## Data Cleaning and Preprocessing

In this notebook, we process our data in aita_posts.csv so that it can be fed to our BERT model

### Necessary Imports Below

In [15]:
import pandas as pd
import numpy as np
import spacy
from tqdm import tqdm

In [16]:
df = pd.read_csv('../../aita_clean.csv', nrows=10000)

df.drop(columns=['timestamp', 'edited', 'is_asshole'])

Unnamed: 0,id,title,body,verdict,score,num_comments
0,1ytxov,[AITA] I wrote an explanation in TIL and came ...,[Here is the post in question](http://www.redd...,asshole,52,13.0
1,1yu29c,[AITA] Threw my parent's donuts away,"My parents are diabetic, morbidly obese, and a...",asshole,140,27.0
2,1yu8hi,I told a goth girl she looked like a clown.,I was four.,not the asshole,74,15.0
3,1yuc78,[AItA]: Argument I had with another redditor i...,http://www.reddit.com/r/HIMYM/comments/1vvfkq/...,everyone sucks,22,3.0
4,1yueqb,[AITA] I let my story get a little long and bo...,,not the asshole,6,4.0
...,...,...,...,...,...,...
9995,aex06k,AITA for not wanting to go to prom?,i’m a junior in high school and i’ve been to p...,not the asshole,8,9.0
9996,aex3da,AITA for not letting my brother use my computer?,Hey reddit am I not the asshole for letting my...,not the asshole,16,28.0
9997,aex4r5,AITA for despising this girl?,AITA??\n\nSo I know a girl who got pregnant be...,asshole,31,80.0
9998,aex7pl,AITA becuase a christmas gift I ordered for my...,"Ok so long story here, I decided back in Novem...",not the asshole,11,13.0


### Preprocessing

Here, we will begin preprocessing each reddit post. Specifically, the code below will do the following to the post title and body

- Stop word removal
- Lowercasing
- Lemminization
- Punctuation Removal

Doing this will remove irrelevant and noisy text, avoid hitting token length limits, normalize slangy/repetitive posts, and keep the BERT model efficient and focused.

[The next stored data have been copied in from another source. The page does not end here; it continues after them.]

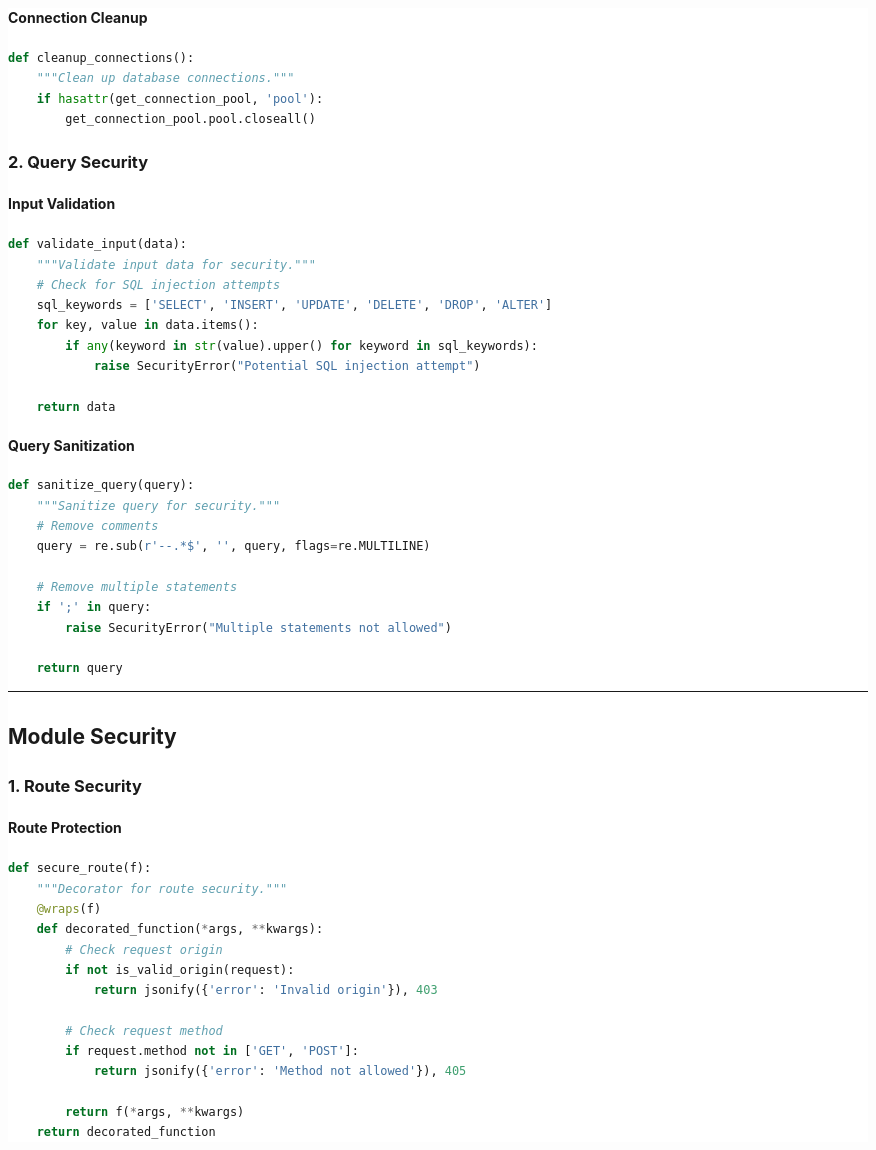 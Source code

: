 #### Connection Cleanup
```python
def cleanup_connections():
    """Clean up database connections."""
    if hasattr(get_connection_pool, 'pool'):
        get_connection_pool.pool.closeall()
```

### 2. Query Security

#### Input Validation
```python
def validate_input(data):
    """Validate input data for security."""
    # Check for SQL injection attempts
    sql_keywords = ['SELECT', 'INSERT', 'UPDATE', 'DELETE', 'DROP', 'ALTER']
    for key, value in data.items():
        if any(keyword in str(value).upper() for keyword in sql_keywords):
            raise SecurityError("Potential SQL injection attempt")
    
    return data
```

#### Query Sanitization
```python
def sanitize_query(query):
    """Sanitize query for security."""
    # Remove comments
    query = re.sub(r'--.*$', '', query, flags=re.MULTILINE)
    
    # Remove multiple statements
    if ';' in query:
        raise SecurityError("Multiple statements not allowed")
    
    return query
```

---

## Module Security

### 1. Route Security

#### Route Protection
```python
def secure_route(f):
    """Decorator for route security."""
    @wraps(f)
    def decorated_function(*args, **kwargs):
        # Check request origin
        if not is_valid_origin(request):
            return jsonify({'error': 'Invalid origin'}), 403
        
        # Check request method
        if request.method not in ['GET', 'POST']:
            return jsonify({'error': 'Method not allowed'}), 405
        
        return f(*args, **kwargs)
    return decorated_function
```
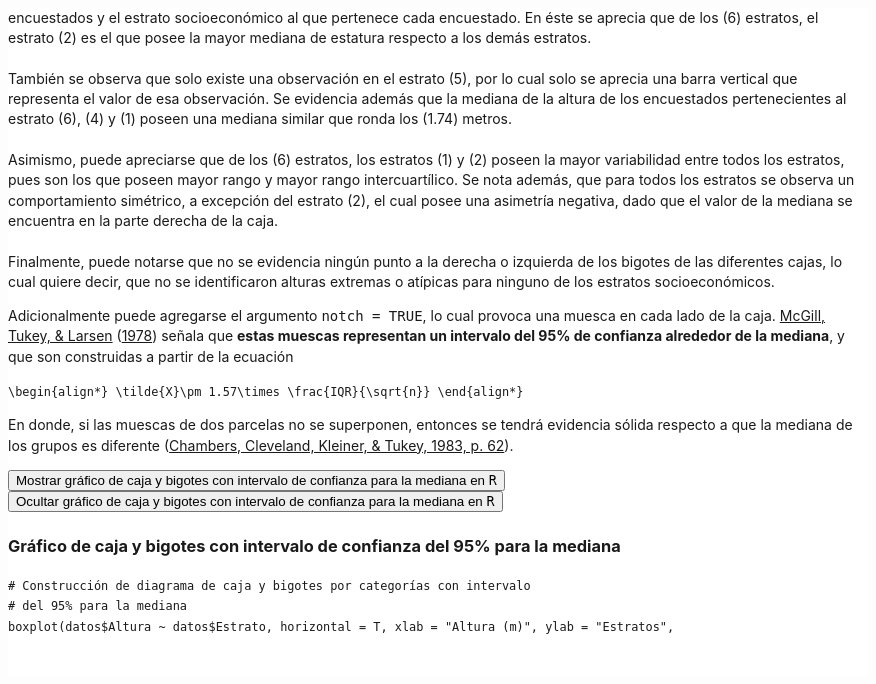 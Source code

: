encuestados y el estrato socioeconómico al que pertenece cada
encuestado. En éste se aprecia que de los \(6\) estratos, el estrato
\(2\) es el que posee la mayor mediana de estatura respecto a los demás
estratos. <br> <br> También se observa que solo existe una observación
en el estrato \(5\), por lo cual solo se aprecia una barra vertical que
representa el valor de esa observación. Se evidencia además que la
mediana de la altura de los encuestados pertenecientes al estrato \(6\),
\(4\) y \(1\) poseen una mediana similar que ronda los \(1.74\) metros.
<br> <br> Asimismo, puede apreciarse que de los \(6\) estratos, los
estratos \(1\) y \(2\) poseen la mayor variabilidad entre todos los
estratos, pues son los que poseen mayor rango y mayor rango
intercuartílico. Se nota además, que para todos los estratos se observa
un comportamiento simétrico, a excepción del estrato \(2\), el cual
posee una asimetría negativa, dado que el valor de la mediana se
encuentra en la parte derecha de la caja. <br> <br> Finalmente, puede
notarse que no se evidencia ningún punto a la derecha o izquierda de los
bigotes de las diferentes cajas, lo cual quiere decir, que no se
identificaron alturas extremas o atípicas para ninguno de los estratos
socioeconómicos.
</p>
</main>

Adicionalmente puede agregarse el argumento <tt>notch = TRUE</tt>, lo
cual provoca una muesca en cada lado de la caja. [McGill, Tukey, &
Larsen](#ref-Mcgill1978) ([1978](#ref-Mcgill1978)) señala que **estas
muescas representan un intervalo del 95% de confianza alrededor de la
mediana**, y que son construidas a partir de la ecuación

`\begin{align*} \tilde{X}\pm 1.57\times \frac{IQR}{\sqrt{n}} \end{align*}`

En donde, si las muescas de dos parcelas no se superponen, entonces se
tendrá evidencia sólida respecto a que la mediana de los grupos es
diferente ([Chambers, Cleveland, Kleiner, & Tukey, 1983, p.
62](#ref-Chambers1983)).

<button id="Show15" class="btn btn-secondary">
Mostrar gráfico de caja y bigotes con intervalo de confianza para la
mediana en <tt>R</tt>
</button>
<button id="Hide15" class="btn btn-info">
Ocultar gráfico de caja y bigotes con intervalo de confianza para la
mediana en <tt>R</tt>
</button>
<main id="botoncito15">
<h3 data-toc-skip>
Gráfico de caja y bigotes con intervalo de confianza del 95% para la
mediana
</h3>
<section class="language-r highlighter-rouge">
<section class="highlight">
<pre class="highlight"><code><span class="c1"># Construcción de diagrama de caja y bigotes por categorías con intervalo</span><span class="w">
</span><span class="c1"># del 95% para la mediana</span><span class="w">
</span><span class="kc">boxplot</span><span class="p">(</span><span class="n">datos</span><span class="o">$</span><span class="n">Altura</span><span class="w"> </span><span class="o">~</span><span class="w"> </span><span class="n">datos</span><span class="o">$</span><span class="n">Estrato</span><span class="p">,</span><span class="w"> </span><span class="n">horizontal</span><span class="w"> </span><span class="o">=</span><span class="w"> </span><span class="nb">T</span><span class="p">,</span><span class="w"> </span><span class="n">xlab</span><span class="w"> </span><span class="o">=</span><span class="w"> </span><span class="s2">"Altura (m)"</span><span class="p">,</span><span class="w"> </span><span class="n">ylab</span><span class="w"> </span><span class="o">=</span><span class="w"> </span><span class="s2">"Estratos"</span><span class="p">,</span><span class="w">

Afterwards, the title and body will be combined and added a new column called "combined". Then, we will drop the title, selftext, and other unecessary columns to save space.

In [None]:
# Load spaCy and disable unnecessary components
nlp = spacy.load("en_core_web_sm", disable=['parser', 'ner'])
nlp.max_length = 60000000

# Enforce strs in cols
df['body'] = df['body'].fillna('').astype(str)
df['title'] = df['title'].fillna('').astype(str)

# Define preprocessing functions
def preprocess_text(text):
    doc = nlp(text)
    return [token.lemma_.lower() for token in doc if not token.is_stop and not token.is_punct]

def process_row(row):
    try:
        title_tokens = preprocess_text(row['title'])
        body_tokens = preprocess_text(row['body'])
        return ' '.join(title_tokens + body_tokens)
    except Exception as e:
        print(f"Error processing row: {e}")
        return ''

# Process rows with visible progress bar
processed_texts = []
for idx, row in tqdm(df.iterrows(), total=len(df), desc="Processing posts"):
    processed_text = process_row(row)
    processed_texts.append(processed_text)

# Add processed texts as new column
df['combined_text'] = processed_texts

# Drop the body and title columns
df.drop(columns=['body', 'title'], inplace=True)



Processing posts: 100%|██████████| 10000/10000 [09:41<00:00, 17.20it/s]


After the cleaning, we save the cleaned data in the Data Subdirectory

In [None]:
# Save the preprocessed DataFrame to a new CSV file
df.to_csv("../Data/aita_posts_preprocessed.csv", index=False)